All the information gathered through Passport (and presumably Hailstorm, when it's launched) is stored on a Microsoft database, which the group argues puts Microsoft at the center of a great deal of e-commerce and other online activity. Even if Microsoft does not use that information itself or share it with third-parties, as the company claims, the group said privacy is still a major concern because Microsoft has been hacked a number of times.

"It has never been or view that the Microsoft .NET platform and associated services [like Passport, Digital Wallet and Hailstorm] is a privacy-friendly platform," said Marc Rotenberg, executive director of EPIC.

Jason Catlett, president of Junkbusters, noted that in August 1999, when Hotmail was added to the Passport system, security was such that it was fairly easy for someone to log-in to Hotmail and read any other Hotmail user's e-mail.

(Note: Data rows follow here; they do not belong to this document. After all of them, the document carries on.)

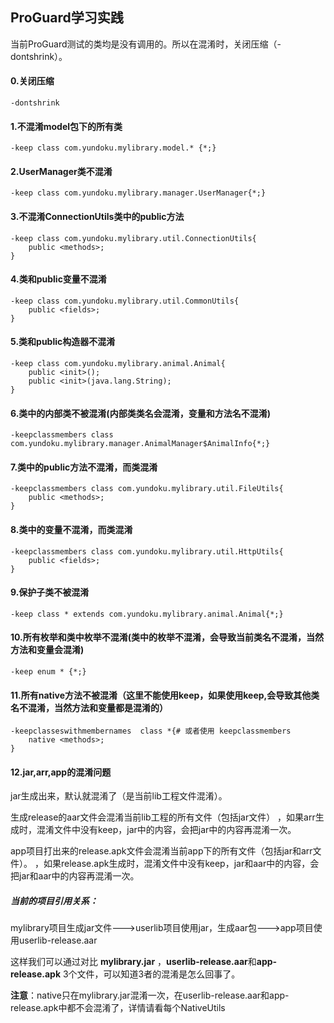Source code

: ## ProGuard学习实践

当前ProGuard测试的类均是没有调用的。所以在混淆时，关闭压缩（-dontshrink）。

#### 0.关闭压缩
```
-dontshrink
```

#### 1.不混淆model包下的所有类
```
-keep class com.yundoku.mylibrary.model.* {*;}
```
#### 2.UserManager类不混淆
```
-keep class com.yundoku.mylibrary.manager.UserManager{*;}
```

#### 3.不混淆ConnectionUtils类中的public方法
```
-keep class com.yundoku.mylibrary.util.ConnectionUtils{
    public <methods>;
}
```

#### 4.类和public变量不混淆
```
-keep class com.yundoku.mylibrary.util.CommonUtils{
    public <fields>;
}
```

#### 5.类和public构造器不混淆
```
-keep class com.yundoku.mylibrary.animal.Animal{
    public <init>();
    public <init>(java.lang.String);
}
```


#### 6.类中的内部类不被混淆(内部类类名会混淆，变量和方法名不混淆)
```
-keepclassmembers class com.yundoku.mylibrary.manager.AnimalManager$AnimalInfo{*;}
```


#### 7.类中的public方法不混淆，而类混淆
```
-keepclassmembers class com.yundoku.mylibrary.util.FileUtils{
    public <methods>;
}
```


#### 8.类中的变量不混淆，而类混淆
```
-keepclassmembers class com.yundoku.mylibrary.util.HttpUtils{
    public <fields>;
}
```


#### 9.保护子类不被混淆
```
-keep class * extends com.yundoku.mylibrary.animal.Animal{*;}
```


#### 10.所有枚举和类中枚举不混淆(类中的枚举不混淆，会导致当前类名不混淆，当然方法和变量会混淆)
```
-keep enum * {*;}
```

#### 11.所有native方法不被混淆（这里不能使用keep，如果使用keep,会导致其他类名不混淆，当然方法和变量都是混淆的）
```
-keepclasseswithmembernames  class *{# 或者使用 keepclassmembers
    native <methods>;
}
```


#### 12.jar,arr,app的混淆问题

jar生成出来，默认就混淆了（是当前lib工程文件混淆）。

生成release的aar文件会混淆当前lib工程的所有文件（包括jar文件）
，如果arr生成时，混淆文件中没有keep，jar中的内容，会把jar中的内容再混淆一次。

app项目打出来的release.apk文件会混淆当前app下的所有文件（包括jar和arr文件）。
，如果release.apk生成时，混淆文件中没有keep，jar和aar中的内容，会把jar和aar中的内容再混淆一次。



##### **当前的项目引用关系：**
mylibrary项目生成jar文件--->userlib项目使用jar，生成aar包--->app项目使用userlib-release.aar
    
这样我们可以通过对比 
**mylibrary.jar** ，**userlib-release.aar**和**app-release.apk**
3个文件，可以知道3者的混淆是怎么回事了。

**注意**：native只在mylibrary.jar混淆一次，在userlib-release.aar和app-release.apk中都不会混淆了，详情请看每个NativeUtils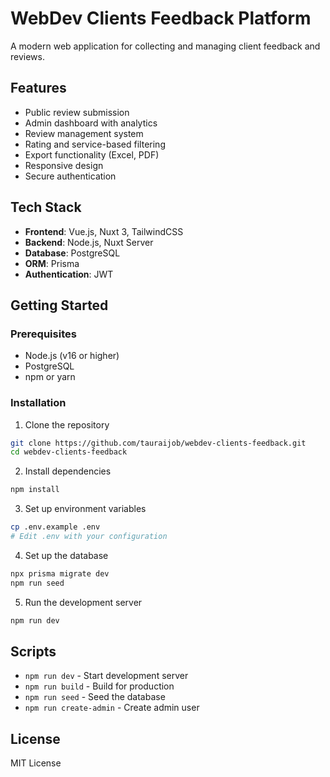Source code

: # WebDev Clients Feedback Platform

A modern web application for collecting and managing client feedback and reviews.

## Features

- Public review submission
- Admin dashboard with analytics
- Review management system
- Rating and service-based filtering
- Export functionality (Excel, PDF)
- Responsive design
- Secure authentication

## Tech Stack

- **Frontend**: Vue.js, Nuxt 3, TailwindCSS
- **Backend**: Node.js, Nuxt Server
- **Database**: PostgreSQL
- **ORM**: Prisma
- **Authentication**: JWT

## Getting Started

### Prerequisites

- Node.js (v16 or higher)
- PostgreSQL
- npm or yarn

### Installation

1. Clone the repository
```bash
git clone https://github.com/tauraijob/webdev-clients-feedback.git
cd webdev-clients-feedback
```

2. Install dependencies
```bash
npm install
```

3. Set up environment variables
```bash
cp .env.example .env
# Edit .env with your configuration
```

4. Set up the database
```bash
npx prisma migrate dev
npm run seed
```

5. Run the development server
```bash
npm run dev
```

## Scripts

- `npm run dev` - Start development server
- `npm run build` - Build for production
- `npm run seed` - Seed the database
- `npm run create-admin` - Create admin user

## License

MIT License
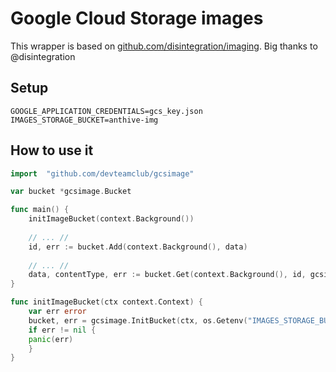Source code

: # Google Cloud Storage images
This wrapper is based on [github.com/disintegration/imaging](https://github.com/disintegration/imaging). Big thanks to @disintegration


## Setup
```
GOOGLE_APPLICATION_CREDENTIALS=gcs_key.json
IMAGES_STORAGE_BUCKET=anthive-img
```


## How to use it
```Go
import 	"github.com/devteamclub/gcsimage"

var bucket *gcsimage.Bucket

func main() {
    initImageBucket(context.Background())
	
    // ... //
    id, err := bucket.Add(context.Background(), data)
	
    // ... //
    data, contentType, err := bucket.Get(context.Background(), id, gcsimage.Top, width, height)
}

func initImageBucket(ctx context.Context) {
    var err error
    bucket, err = gcsimage.InitBucket(ctx, os.Getenv("IMAGES_STORAGE_BUCKET"))
    if err != nil {
    panic(err)
    }
}

```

"There's a claim that Microsoft makes when it's collecting personal information for Passport that 'any information provided to Microsoft remains secure and private,'" Catlett said. "That simply does not stand up."

And in the complaint, the group said it will claim that the way Passport has been bundled with Windows XP is designed to goad people into signing up for the service. When computers running Windows XP first log onto the Internet, XP tells users that they need a Passport to utilize some of XP's new Internet communication features like Windows Messenger. XP then prompts the users to sign up for one.

"It is Microsoft's monopoly power in the operating system market that allows it to coerce, from consumers, personal information that the consumers would not otherwise volunteer," Catlett said.

He continued, "The other information aggregators have to get the consumer to sign up for the service on the merits of the service, but Microsoft is able to coerce the consumer."

He added that many consumers have signed up with Passport in order to get access to Hotmail, and, "Suddenly, without many of them noticing, they have Passport accounts and are part of this database." At that point, he said, the information is able to be used by a great number of other parties.

Microsoft could not be reached for comment as of this writing. However, it maintains that its Passport feature enhances consumer privacy rather than endangers it. The second of its Passport Privacy Principles is "Member Control, Choice and Consent."

"You are in complete control of which Web sites receive the Personal Information in your Passport profile and Passport wallet," the principles state. "Your Personal Information and accompanying profile information, is not given to a Web site unless you explicitly choose to provide it by clicking the Passport sign-in or express purchase/wallet link on that site or as referenced above. Your email address will be shared with Microsoft and with the Web site you are registering from, and you can choose to share with other Passport web sites when you choose to sign into those web sites. Microsoft will not share, sell, or use your Personal Information in any way not described in this privacy statement without your consent."

The policy goes on to say, "From time to time, Passport will report average age, gender, and other aggregate membership statistics to our participating sites. These reports will not include Personal Information that identifies you or allows others to contact you."